____ DATA FOR ANALYSIS
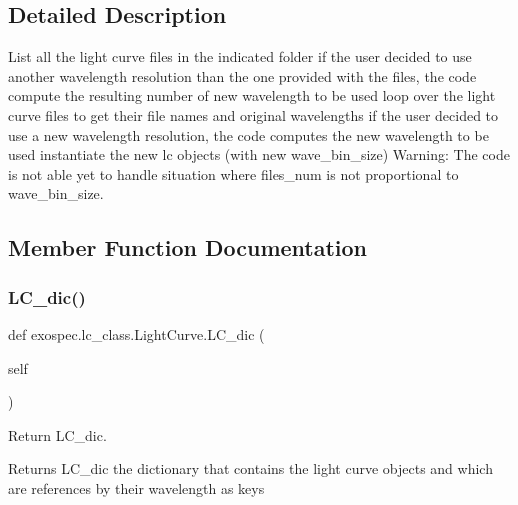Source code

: \subsection{Detailed Description}
List all the light curve files in the indicated folder if the user decided to use another wavelength resolution than the one provided with the files, the code compute the resulting number of new wavelength to be used loop over the light curve files to get their file names and original wavelengths if the user decided to use a new wavelength resolution, the code computes the new wavelength to be used instantiate the new lc objects (with new wave\+\_\+bin\+\_\+size) Warning\+: The code is not able yet to handle situation where files\+\_\+num is not proportional to wave\+\_\+bin\+\_\+size. 

\subsection{Member Function Documentation}
\mbox{\label{classexospec_1_1lc__class_1_1_light_curve_aa0feb2d525e844a5f010939b3a8e9ae9}} 
\subsubsection{\texorpdfstring{L\+C\+\_\+dic()}{LC\_dic()}}
{\footnotesize\ttfamily def exospec.\+lc\+\_\+class.\+Light\+Curve.\+L\+C\+\_\+dic (\begin{DoxyParamCaption}\item[{}]{self }\end{DoxyParamCaption})}



Return L\+C\+\_\+dic. 

\begin{DoxyReturn}{Returns}
L\+C\+\_\+dic the dictionary that contains the light curve objects and which are references by their wavelength as keys 
\end{DoxyReturn}
\mbox{\label{classexospec_1_1lc__class_1_1_light_curve_a8af62f3180b7d965c9d02ad92b1f0089}}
________
An exact copy of every record above is required, with all pictures omitted.

ANSWER TO THIS TASK:
Source code

: \subsection{Detailed Description}
List all the light curve files in the indicated folder if the user decided to use another wavelength resolution than the one provided with the files, the code compute the resulting number of new wavelength to be used loop over the light curve files to get their file names and original wavelengths if the user decided to use a new wavelength resolution, the code computes the new wavelength to be used instantiate the new lc objects (with new wave\+\_\+bin\+\_\+size) Warning\+: The code is not able yet to handle situation where files\+\_\+num is not proportional to wave\+\_\+bin\+\_\+size. 

\subsection{Member Function Documentation}
\mbox{\label{classexospec_1_1lc__class_1_1_light_curve_aa0feb2d525e844a5f010939b3a8e9ae9}} 
\subsubsection{\texorpdfstring{L\+C\+\_\+dic()}{LC\_dic()}}
{\footnotesize\ttfamily def exospec.\+lc\+\_\+class.\+Light\+Curve.\+L\+C\+\_\+dic (\begin{DoxyParamCaption}\item[{}]{self }\end{DoxyParamCaption})}



Return L\+C\+\_\+dic. 

\begin{DoxyReturn}{Returns}
L\+C\+\_\+dic the dictionary that contains the light curve objects and which are references by their wavelength as keys 
\end{DoxyReturn}
\mbox{\label{classexospec_1_1lc__class_1_1_light_curve_a8af62f3180b7d965c9d02ad92b1f0089}}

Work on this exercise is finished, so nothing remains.